Introduction to Clustering Procedures

Overview: Clustering Procedures

You can use SAS clustering procedures to cluster the observations or the variables in a SAS data set. Both hierarchical and disjoint clusters can be obtained. Only numeric variables can be analyzed directly by the procedures, although the DISTANCE procedure can compute a distance matrix that uses character or numeric variables.

The purpose of cluster analysis is to place objects into groups, or clusters, suggested by the data, not defined a priori, such that objects in a given cluster tend to be similar to each other in some sense, and objects in different clusters tend to be dissimilar.
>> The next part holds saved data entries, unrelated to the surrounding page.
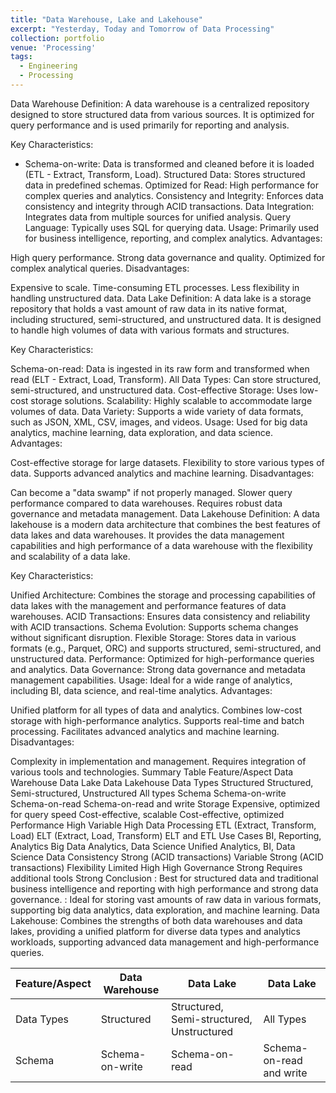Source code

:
 ```yaml
---
title: "Data Warehouse, Lake and Lakehouse"
excerpt: "Yesterday, Today and Tomorrow of Data Processing"
collection: portfolio
venue: 'Processing'
tags:
  - Engineering
  - Processing
---
```


Data Warehouse
Definition:
A data warehouse is a centralized repository designed to store structured data from various sources. It is optimized for query performance and is used primarily for reporting and analysis.

Key Characteristics:
* Schema-on-write: Data is transformed and cleaned before it is loaded (ETL - Extract, Transform, Load).
Structured Data: Stores structured data in predefined schemas.
Optimized for Read: High performance for complex queries and analytics.
Consistency and Integrity: Enforces data consistency and integrity through ACID transactions.
Data Integration: Integrates data from multiple sources for unified analysis.
Query Language: Typically uses SQL for querying data.
Usage: Primarily used for business intelligence, reporting, and complex analytics.
Advantages:

High query performance.
Strong data governance and quality.
Optimized for complex analytical queries.
Disadvantages:

Expensive to scale.
Time-consuming ETL processes.
Less flexibility in handling unstructured data.
Data Lake
Definition:
A data lake is a storage repository that holds a vast amount of raw data in its native format, including structured, semi-structured, and unstructured data. It is designed to handle high volumes of data with various formats and structures.

Key Characteristics:

Schema-on-read: Data is ingested in its raw form and transformed when read (ELT - Extract, Load, Transform).
All Data Types: Can store structured, semi-structured, and unstructured data.
Cost-effective Storage: Uses low-cost storage solutions.
Scalability: Highly scalable to accommodate large volumes of data.
Data Variety: Supports a wide variety of data formats, such as JSON, XML, CSV, images, and videos.
Usage: Used for big data analytics, machine learning, data exploration, and data science.
Advantages:

Cost-effective storage for large datasets.
Flexibility to store various types of data.
Supports advanced analytics and machine learning.
Disadvantages:

Can become a "data swamp" if not properly managed.
Slower query performance compared to data warehouses.
Requires robust data governance and metadata management.
Data Lakehouse
Definition:
A data lakehouse is a modern data architecture that combines the best features of data lakes and data warehouses. It provides the data management capabilities and high performance of a data warehouse with the flexibility and scalability of a data lake.

Key Characteristics:

Unified Architecture: Combines the storage and processing capabilities of data lakes with the management and performance features of data warehouses.
ACID Transactions: Ensures data consistency and reliability with ACID transactions.
Schema Evolution: Supports schema changes without significant disruption.
Flexible Storage: Stores data in various formats (e.g., Parquet, ORC) and supports structured, semi-structured, and unstructured data.
Performance: Optimized for high-performance queries and analytics.
Data Governance: Strong data governance and metadata management capabilities.
Usage: Ideal for a wide range of analytics, including BI, data science, and real-time analytics.
Advantages:

Unified platform for all types of data and analytics.
Combines low-cost storage with high-performance analytics.
Supports real-time and batch processing.
Facilitates advanced analytics and machine learning.
Disadvantages:

Complexity in implementation and management.
Requires integration of various tools and technologies.
Summary Table
Feature/Aspect	Data Warehouse	Data Lake	Data Lakehouse
Data Types	Structured	Structured, Semi-structured, Unstructured	All types
Schema	Schema-on-write	Schema-on-read	Schema-on-read and write
Storage	Expensive, optimized for query speed	Cost-effective, scalable	Cost-effective, optimized
Performance	High	Variable	High
Data Processing	ETL (Extract, Transform, Load)	ELT (Extract, Load, Transform)	ELT and ETL
Use Cases	BI, Reporting, Analytics	Big Data Analytics, Data Science	Unified Analytics, BI, Data Science
Data Consistency	Strong (ACID transactions)	Variable	Strong (ACID transactions)
Flexibility	Limited	High	High
Governance	Strong	Requires additional tools	Strong
Conclusion
: Best for structured data and traditional business intelligence and reporting with high performance and strong data governance.
: Ideal for storing vast amounts of raw data in various formats, supporting big data analytics, data exploration, and machine learning.
Data Lakehouse: Combines the strengths of both data warehouses and data lakes, providing a unified platform for diverse data types and analytics workloads, supporting advanced data management and high-performance queries.

| Feature/Aspect          | Data Warehouse         |   Data Lake          |    Data Lake          |    
| ----------------------  | ---------------------- | -------------------- | --------------------- |
| Data Types              | Structured             | Structured, Semi-structured, Unstructured| All Types|
| Schema                  | Schema-on-write        | Schema-on-read|Schema-on-read and write |
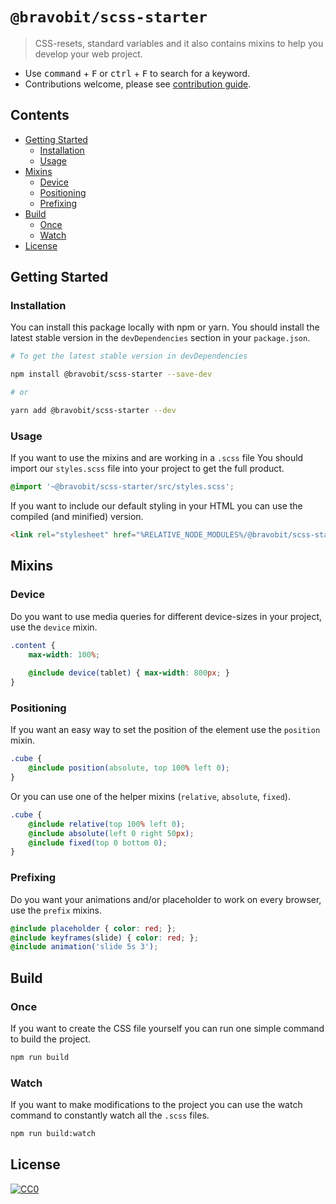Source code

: # `@bravobit/scss-starter`

> CSS-resets, standard variables and it also contains mixins to help you develop your web project.

- Use <kbd>command</kbd> + <kbd>F</kbd> or <kbd>ctrl</kbd> + <kbd>F</kbd> to search for a keyword.
- Contributions welcome, please see [contribution guide](CONTRIBUTING.md).

## Contents
- [Getting Started](#getting-started)
  - [Installation](#installation)
  - [Usage](#usage)
- [Mixins](#mixins)
  - [Device](#mixins-device)
  - [Positioning](#mixins-positioning)
  - [Prefixing](#mixins-prefixing)
- [Build](#build)
  - [Once](#build-once)
  - [Watch](#build-watch)
- [License](#license)

## <a name="getting-started"></a> Getting Started
### <a name="installation"></a> Installation

You can install this package locally with npm or yarn. You should install the latest stable version in the `devDependencies` section in your `package.json`.

```bash
# To get the latest stable version in devDependencies

npm install @bravobit/scss-starter --save-dev

# or

yarn add @bravobit/scss-starter --dev
```

### <a name="usage"></a> Usage

If you want to use the mixins and are working in a `.scss` file You should import our `styles.scss` file into your project to get the full product.

```scss
@import '~@bravobit/scss-starter/src/styles.scss';
```

If you want to include our default styling in your HTML you can use the compiled (and minified) version.

```html
<link rel="stylesheet" href="%RELATIVE_NODE_MODULES%/@bravobit/scss-starter/dist/styles.css">
```

## <a name="mixins"></a> Mixins
### <a name="mixins-device"></a> Device

Do you want to use media queries for different device-sizes in your project, use the `device` mixin.

```scss
.content {
    max-width: 100%;
    
    @include device(tablet) { max-width: 800px; }
}
```

### <a name="mixins-positioning"></a> Positioning

If you want an easy way to set the position of the element use the `position` mixin.

```scss
.cube {
    @include position(absolute, top 100% left 0);
}
```

Or you can use one of the helper mixins (`relative`, `absolute`, `fixed`).

```scss
.cube {
    @include relative(top 100% left 0);
    @include absolute(left 0 right 50px);
    @include fixed(top 0 bottom 0);
}
```

### <a name="mixins-prefixing"></a> Prefixing

Do you want your animations and/or placeholder to work on every browser, use the `prefix` mixins.

```scss
@include placeholder { color: red; };
@include keyframes(slide) { color: red; };
@include animation('slide 5s 3');
```

## <a name="build"></a> Build
### <a name="build-once"></a> Once

If you want to create the CSS file yourself you can run one simple command to build the project.

```bash
npm run build
```

### <a name="build-watch"></a> Watch

If you want to make modifications to the project you can use the watch command to constantly watch all the `.scss` files.

```bash
npm run build:watch
```

## License
[![CC0](http://mirrors.creativecommons.org/presskit/buttons/88x31/svg/cc-zero.svg)](https://creativecommons.org/publicdomain/zero/1.0/)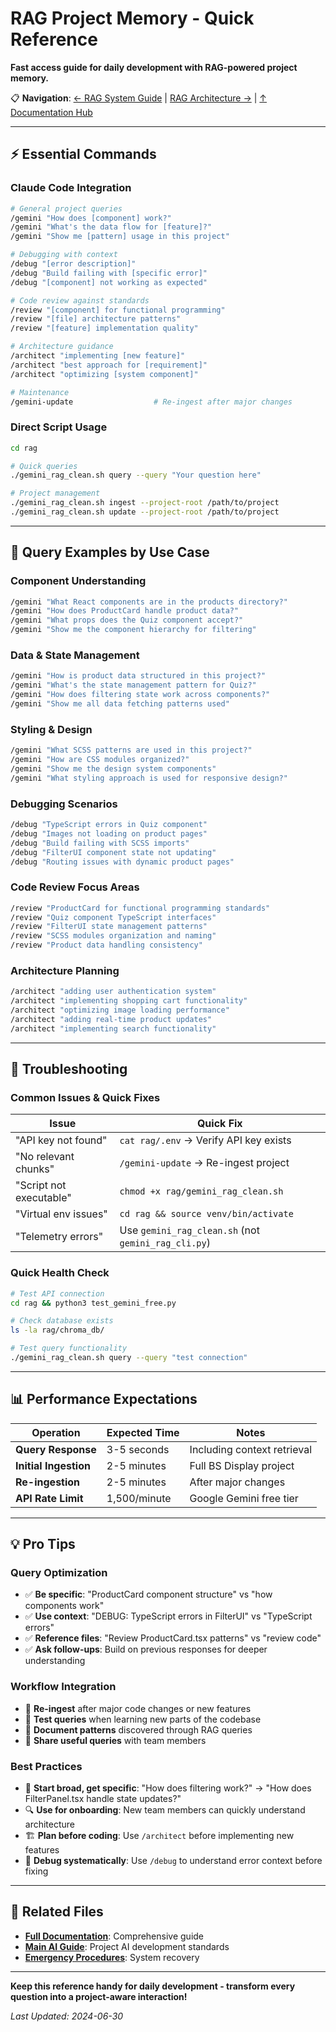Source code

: # RAG Project Memory - Quick Reference

**Fast access guide for daily development with RAG-powered project memory.**

📋 **Navigation**: [← RAG System Guide](./RAG_PROJECT_MEMORY_GUIDE.md) | [RAG Architecture →](./RAG_SYSTEM_OVERVIEW.md) | [↑ Documentation Hub](./README.md)

---

## ⚡ Essential Commands

### **Claude Code Integration**
```bash
# General project queries
/gemini "How does [component] work?"
/gemini "What's the data flow for [feature]?"
/gemini "Show me [pattern] usage in this project"

# Debugging with context
/debug "[error description]"
/debug "Build failing with [specific error]"
/debug "[component] not working as expected"

# Code review against standards
/review "[component] for functional programming"
/review "[file] architecture patterns"
/review "[feature] implementation quality"

# Architecture guidance
/architect "implementing [new feature]"
/architect "best approach for [requirement]"
/architect "optimizing [system component]"

# Maintenance
/gemini-update                  # Re-ingest after major changes
```

### **Direct Script Usage**
```bash
cd rag

# Quick queries
./gemini_rag_clean.sh query --query "Your question here"

# Project management
./gemini_rag_clean.sh ingest --project-root /path/to/project
./gemini_rag_clean.sh update --project-root /path/to/project
```

---

## 🎯 Query Examples by Use Case

### **Component Understanding**
```bash
/gemini "What React components are in the products directory?"
/gemini "How does ProductCard handle product data?"
/gemini "What props does the Quiz component accept?"
/gemini "Show me the component hierarchy for filtering"
```

### **Data & State Management**
```bash
/gemini "How is product data structured in this project?"
/gemini "What's the state management pattern for Quiz?"
/gemini "How does filtering state work across components?"
/gemini "Show me all data fetching patterns used"
```

### **Styling & Design**
```bash
/gemini "What SCSS patterns are used in this project?"
/gemini "How are CSS modules organized?"
/gemini "Show me the design system components"
/gemini "What styling approach is used for responsive design?"
```

### **Debugging Scenarios**
```bash
/debug "TypeScript errors in Quiz component"
/debug "Images not loading on product pages"
/debug "Build failing with SCSS imports"
/debug "FilterUI component state not updating"
/debug "Routing issues with dynamic product pages"
```

### **Code Review Focus Areas**
```bash
/review "ProductCard for functional programming standards"
/review "Quiz component TypeScript interfaces"
/review "FilterUI state management patterns"
/review "SCSS modules organization and naming"
/review "Product data handling consistency"
```

### **Architecture Planning**
```bash
/architect "adding user authentication system"
/architect "implementing shopping cart functionality"
/architect "optimizing image loading performance"
/architect "adding real-time product updates"
/architect "implementing search functionality"
```

---

## 🔧 Troubleshooting

### **Common Issues & Quick Fixes**

| Issue | Quick Fix |
|-------|-----------|
| "API key not found" | `cat rag/.env` → Verify API key exists |
| "No relevant chunks" | `/gemini-update` → Re-ingest project |
| "Script not executable" | `chmod +x rag/gemini_rag_clean.sh` |
| "Virtual env issues" | `cd rag && source venv/bin/activate` |
| "Telemetry errors" | Use `gemini_rag_clean.sh` (not `gemini_rag_cli.py`) |

### **Quick Health Check**
```bash
# Test API connection
cd rag && python3 test_gemini_free.py

# Check database exists
ls -la rag/chroma_db/

# Test query functionality  
./gemini_rag_clean.sh query --query "test connection"
```

---

## 📊 Performance Expectations

| Operation | Expected Time | Notes |
|-----------|---------------|-------|
| **Query Response** | 3-5 seconds | Including context retrieval |
| **Initial Ingestion** | 2-5 minutes | Full BS Display project |
| **Re-ingestion** | 2-5 minutes | After major changes |
| **API Rate Limit** | 1,500/minute | Google Gemini free tier |

---

## 💡 Pro Tips

### **Query Optimization**
- ✅ **Be specific**: "ProductCard component structure" vs "how components work"
- ✅ **Use context**: "DEBUG: TypeScript errors in FilterUI" vs "TypeScript errors"
- ✅ **Reference files**: "Review ProductCard.tsx patterns" vs "review code"
- ✅ **Ask follow-ups**: Build on previous responses for deeper understanding

### **Workflow Integration**
- 🔄 **Re-ingest** after major code changes or new features
- 🧪 **Test queries** when learning new parts of the codebase
- 📝 **Document patterns** discovered through RAG queries
- 🤝 **Share useful queries** with team members

### **Best Practices**
- 🎯 **Start broad, get specific**: "How does filtering work?" → "How does FilterPanel.tsx handle state updates?"
- 🔍 **Use for onboarding**: New team members can quickly understand architecture
- 🏗️ **Plan before coding**: Use `/architect` before implementing new features
- 🐛 **Debug systematically**: Use `/debug` to understand error context before fixing

---

## 🔗 Related Files

- **[Full Documentation](./RAG_PROJECT_MEMORY_GUIDE.md)**: Comprehensive guide
- **[Main AI Guide](../CLAUDE.md)**: Project AI development standards
- **[Emergency Procedures](../EMERGENCY_PROCEDURES.md)**: System recovery

---

**Keep this reference handy for daily development - transform every question into a project-aware interaction!**

*Last Updated: 2024-06-30*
You can also use cluster analysis to summarize data rather than to find "natural" or "real" clusters; this use of clustering is sometimes called dissection (Everitt, 1980).

Any generalization about cluster analysis must be vague because a vast number of clustering methods have been developed in several different fields, with different definitions of clusters and similarity among objects. The variety of clustering techniques is reflected by the variety of terms used for cluster analysis: botryology, classification, clumping, competitive learning, morphometrics, nosography, nosology, numerical taxonomy, partitioning, Q-analysis, systematics, taximetrics, taxonorics, typology, unsupervised pattern recognition, vector quantization, and winner-take-all learning. Good (1977) has also suggested aciniformics and agminatics.

Several types of clusters are possible:

Disjoint clusters place each object in one and only one cluster.
Hierarchical clusters are organized so that one cluster can be entirely contained within another cluster, but no other kind of overlap between clusters is allowed.
Overlapping clusters can be constrained to limit the number of objects that belong simultaneously to two clusters, or they can be unconstrained, allowing any degree of overlap in cluster membership.
Fuzzy clusters are defined by a probability or grade of membership of each object in each cluster. Fuzzy clusters can be disjoint, hierarchical, or overlapping.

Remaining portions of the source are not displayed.